Jambi Dalam Angka, Jumlah Jemaah Haji Jambi Di Zaman Belanda

Penulis: Deddy Rachmawan
Editor: Deddy Rachmawan
AA

Text Sizes

Medium

Large

Larger

Jemaah haji asal Kerinci zaman Belanda saat berpose di konsulat Belanda di Jeddah pada tahun 1884.

TRIBUNJAMBI.COM  -  Musim haji tahun 2022 atau 1443 H kali ini, jumlah jemaah haji Jambi yang akan berangkat berjumlah 1.321 orang atau 1.345 beserta pendamping.

Menurut Analis Muda Bidang Haji dan Umrah Kanwil Kemenag Provinsi Jambi, Muhammad Bafadhal untuk hari pertama keberangkatan jemaah haji Jambi adalah calon jemaah haji atau CJH  kloter BTH 10.

Kkloter BTH 10 tersebut merupakan jemaah haji Jambi yang berasal dari Kota Jambi sebanyak 118 orang, Tanjabbar 136 orang, Kerinci 121 jemaah, Tanjabtim 24 orang dan 47 jemaah dari Kota Sungai Penuh.

Diperkirakan mereka akan berangkat ke tanah suci pada 24 Juni 2022.

Lalu bagaimana dengan jumlah jemaah haji Jambi pada  zaman kolonial? Berikut data Jambi dalam angka yang menghimpun jumlah jemaah haji dari Jambi masa ke masa.

Mengenai jumlah orang Jambi yang naik haji pada masa itu dicatat oleh Lindayanti dalam bukunya Jambi Dalam Sejarah 1500-1942.

Baca juga: Antrean Haji dan Mencari Solusi Terbaik

Berikut data jumlah jemaah haji Jambi pada tahun 1935-1938.

Tahun 1935 jumlah jemaah haji Jambi 21 orang.

Tahun 1936 jumlah jemaah haji Jambi 159 orang.

Tahun 1937 meningkat drastis menjadi 667 orang.

Tahun 1938 jumlah jemaah haji Jambi turun menjadi 82 orang.

Jemaah haji dan karet

Perjalanan ibadah jemaah haji Jambi juga menjadi media penyebaran tanaman.

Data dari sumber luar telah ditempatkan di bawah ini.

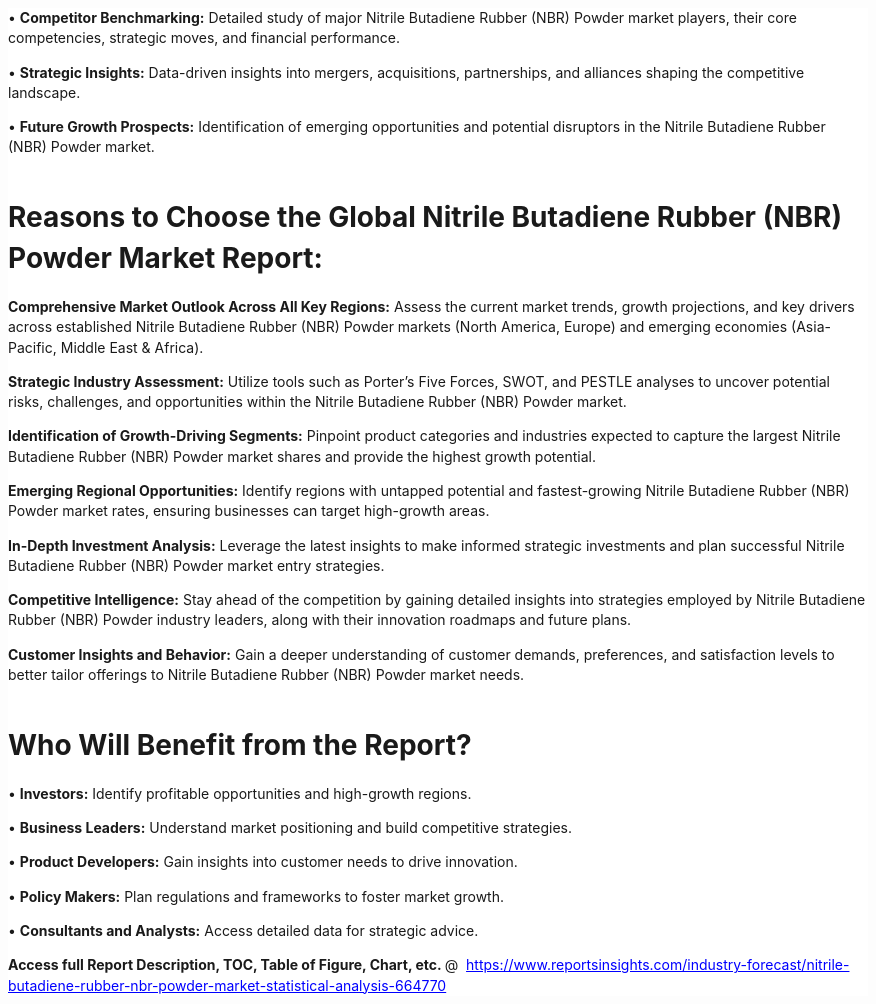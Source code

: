 • <strong>Competitor Benchmarking:</strong> Detailed study of major Nitrile Butadiene Rubber (NBR) Powder market players, their core competencies, strategic moves, and financial performance.

• <strong>Strategic Insights:</strong> Data-driven insights into mergers, acquisitions, partnerships, and alliances shaping the competitive landscape.

• <strong>Future Growth Prospects:</strong> Identification of emerging opportunities and potential disruptors in the Nitrile Butadiene Rubber (NBR) Powder market.

# <strong>Reasons to Choose the Global Nitrile Butadiene Rubber (NBR) Powder Market Report:</strong>

<strong>Comprehensive Market Outlook Across All Key Regions:</strong>
Assess the current market trends, growth projections, and key drivers across established Nitrile Butadiene Rubber (NBR) Powder markets (North America, Europe) and emerging economies (Asia-Pacific, Middle East & Africa).

<strong>Strategic Industry Assessment:</strong>
Utilize tools such as Porter’s Five Forces, SWOT, and PESTLE analyses to uncover potential risks, challenges, and opportunities within the Nitrile Butadiene Rubber (NBR) Powder market.

<strong>Identification of Growth-Driving Segments:</strong>
Pinpoint product categories and industries expected to capture the largest Nitrile Butadiene Rubber (NBR) Powder market shares and provide the highest growth potential.

<strong>Emerging Regional Opportunities:</strong>
Identify regions with untapped potential and fastest-growing Nitrile Butadiene Rubber (NBR) Powder market rates, ensuring businesses can target high-growth areas.

<strong>In-Depth Investment Analysis:</strong>
Leverage the latest insights to make informed strategic investments and plan successful Nitrile Butadiene Rubber (NBR) Powder market entry strategies.

<strong>Competitive Intelligence:</strong>
Stay ahead of the competition by gaining detailed insights into strategies employed by Nitrile Butadiene Rubber (NBR) Powder industry leaders, along with their innovation roadmaps and future plans.

<strong>Customer Insights and Behavior:</strong>
Gain a deeper understanding of customer demands, preferences, and satisfaction levels to better tailor offerings to Nitrile Butadiene Rubber (NBR) Powder market needs.

# <strong>Who Will Benefit from the Report?</strong>

• <strong>Investors:</strong> Identify profitable opportunities and high-growth regions.

• <strong>Business Leaders:</strong> Understand market positioning and build competitive strategies.

• <strong>Product Developers:</strong> Gain insights into customer needs to drive innovation.

• <strong>Policy Makers:</strong> Plan regulations and frameworks to foster market growth.

• <strong>Consultants and Analysts:</strong> Access detailed data for strategic advice.
</ul>
<strong>Access full Report Description, TOC, Table of Figure, Chart, etc. </strong>@  <a href=https://www.reportsinsights.com/industry-forecast/nitrile-butadiene-rubber-nbr-powder-market-statistical-analysis-664770 style=color:#0000ff;>https://www.reportsinsights.com/industry-forecast/nitrile-butadiene-rubber-nbr-powder-market-statistical-analysis-664770</a></font>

Seperti yang dikisahkan Lindayanty di Jambi dalam Sejarah 1500-1942. Ia menulis, bahwa orang-orang Sumatera yang naik haji melalui Singapura membawa masuk bibit karet.

"Mereka berangkat dan kembali dari Mekah melalui Singapura, karena kota ini merupakan pusat perdagangan dan merupakan pelabuhan penghubung yang menghubungkan Hindia Belanda dengan negara-negara lain. Di Kota ini mereka berkenalan dengan tanaman-tanaman yang sedang laku di pasaran dunia, antara lain karet. Pada saat mereka pulang ke tanah asal, mereka membawa bibit dan pohon karet untuk ditanam," tulisnya.

Baca juga: Ratusan Calon Jemaah Haji Kota Jambi Segera Berangkat ke Tanah Suci, Dibagi Dua Kloter 

Memang, haji dan karet ini punya ikatan erat.

Haji Jambi bukan hanya membawa karet, tapi pada masa setelahnya karet ini pula yang membawa orang Jambi berhaji. Istilah "hujan emas" yang merujuk pada masa karet menjadi primadona, pada akhirnya turut dirasakan manisnya oleh mereka yang mengusahakan.

Ketika masa keemasan karet tiba, taraf kehidupan masyarakat Jambi meningkat. Itu terlihat dari meningkatnya jumlah pembayaran pajak bumi, jumlah orang Jambi yang naik haji dan meningkatnya jumlah impor barang ke Jambi.

Pajak pendapatan dari Pribumi pada 1920 sebanyak 31.560 gulden menjadi 43.180 gulden pada 1924.

Jumlah jemaah haji Jambi dibanding jumlah penduduk antara 1926-1935 adalah 216 per 100.000 jiwa, dan itu angka tertinggi di Indonesia.